Unfortunately for me, I did most of the talking. I told him he would get 3 or 4 strokes – he, of course, selected the latter. Unknowingly, I had already made mistakes in the negotiation. It hurts to think about it. As much as I have learned and read about negotiation techniques, I can still get schooled by the old man.

After getting crushed on the front 9, complaining as much as possible, and calling my dad a cheater (and every other name in the book), the errors in my first tee tactics became apparent and a discussion on negotiation ensued. Here’s what I was reminded and what mistakes I won’t be making again any time soon:
1. Don’t Expect the Other Party to be 100% Transparent
Golf is a gentleman’s game, right? Wrong. I played with my dad a few weeks ago and had an idea of what his handicap was, so I decided to give him the same number of strokes that he had received a few weeks previously. Little did I know that he had found his game recently and his handicap had dropped by 2 strokes. To some it may seem insignificant, but for our matches 2 might as well be 20. Once I learned of his recent handicap reduction, I furiously asked why he wouldn't have told me that beforehand, to which he simply responded, "You didn't ask." This leads to the next lesson that could have stopped all of this from happening.
2. Preparation is Key
Had I taken the time to do a little upfront investigation into where my Dad's handicap stood going into that round of golf, I would have been aware of his decreased handicap and would have known to give him less strokes. Failing to prepare can prove to be detrimental to your side of the negotiation. Do not enter a negotiation with assumptions of what is right and fair based on
past experiences. Each negotiation is different, and your preparation should reflect that. We've all heard the phrase, "If you fail to plan, you are planning to fail." That could not ring truer in the art of negotiating.

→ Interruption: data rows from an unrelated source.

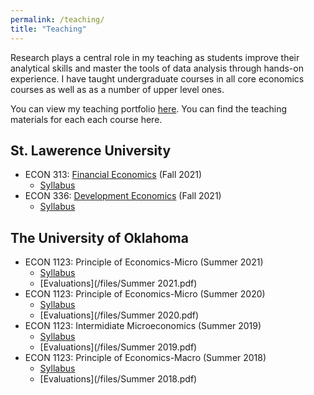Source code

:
 ```yaml
---
permalink: /teaching/
title: "Teaching"
---
```


Research plays a central role in my teaching as students improve their
analytical skills and master the tools of data analysis through hands-on
experience. I have taught undergraduate courses in all core economics courses as well as as a number of upper level ones. 


You can view my teaching portfolio [here](/files/pdf/teaching/Portfolio.pdf).
You can find the teaching materials for each each course here.

## St. Lawerence University
- ECON 313: [Financial Economics](/financial/) (Fall 2021)
    - [Syllabus](/files/ECON313_1_Syllabus.pdf)
- ECON 336: [Development Economics](/teaching/economic_development/) (Fall 2021)
    - [Syllabus](/files/ECON336_Syllabus.pdf) 

## The University of Oklahoma
- ECON 1123: Principle of Economics-Micro (Summer 2021)
    - [Syllabus](/files/Syllabus__2021_OU.pdf) 
    - [Evaluations](/files/Summer 2021.pdf)
- ECON 1123: Principle of Economics-Micro (Summer 2020)
    - [Syllabus](/files/Syllabus__2021_OU.pdf) 
    - [Evaluations](/files/Summer 2020.pdf)
- ECON 1123: Intermidiate Microeconomics (Summer 2019)
    - [Syllabus](/files/Syllabus__2021_OU.pdf) 
    - [Evaluations](/files/Summer 2019.pdf)
- ECON 1123: Principle of Economics-Macro (Summer 2018)
    - [Syllabus](/files/Syllabus__2021_OU.pdf) 
    - [Evaluations](/files/Summer 2018.pdf)



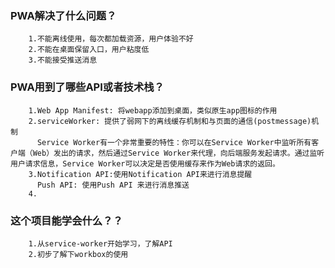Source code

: ###  PWA解决了什么问题？
```
    1.不能离线使用，每次都加载资源，用户体验不好
    2.不能在桌面保留入口，用户粘度低
    3.不能接受推送消息
```

###  PWA用到了哪些API或者技术栈？
```
    1.Web App Manifest: 将webapp添加到桌面，类似原生app图标的作用
    2.serviceWorker: 提供了弱网下的离线缓存机制和与页面的通信(postmessage)机制
      Service Worker有一个非常重要的特性：你可以在Service Worker中监听所有客户端（Web）发出的请求，然后通过Service Worker来代理，向后端服务发起请求。通过监听用户请求信息，Service Worker可以决定是否使用缓存来作为Web请求的返回。
    3.Notification API:使用Notification API来进行消息提醒
      Push API: 使用Push API 来进行消息推送
    4.
```

###  这个项目能学会什么？？
```
    1.从service-worker开始学习，了解API 
    2.初步了解下workbox的使用
```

3. Emotions are Always a Factor
Emotions are always a factor, even in a business decision. Whether its ego or fear, the best we can do is not let those emotions cloud our better judgement. In my case on the golf course, it was ego. I believed I was far better than I was and confidently gave my father those shots thinking I had the upper hand. Allowing my ego to drive my negotiation cost me that day on the golf course.
4. Let the Other Party do the Talking, a.k.a. LISTEN
My dad let me tell him how many strokes I would give him. He listened as I blabbered on confidently. If I let him do the talking, or engaged in more back and forth, maybe the conversation would have led to him revealing his new handicap. In negotiation, let the other party be the one to say too much and reveal what they are willing to give or pay.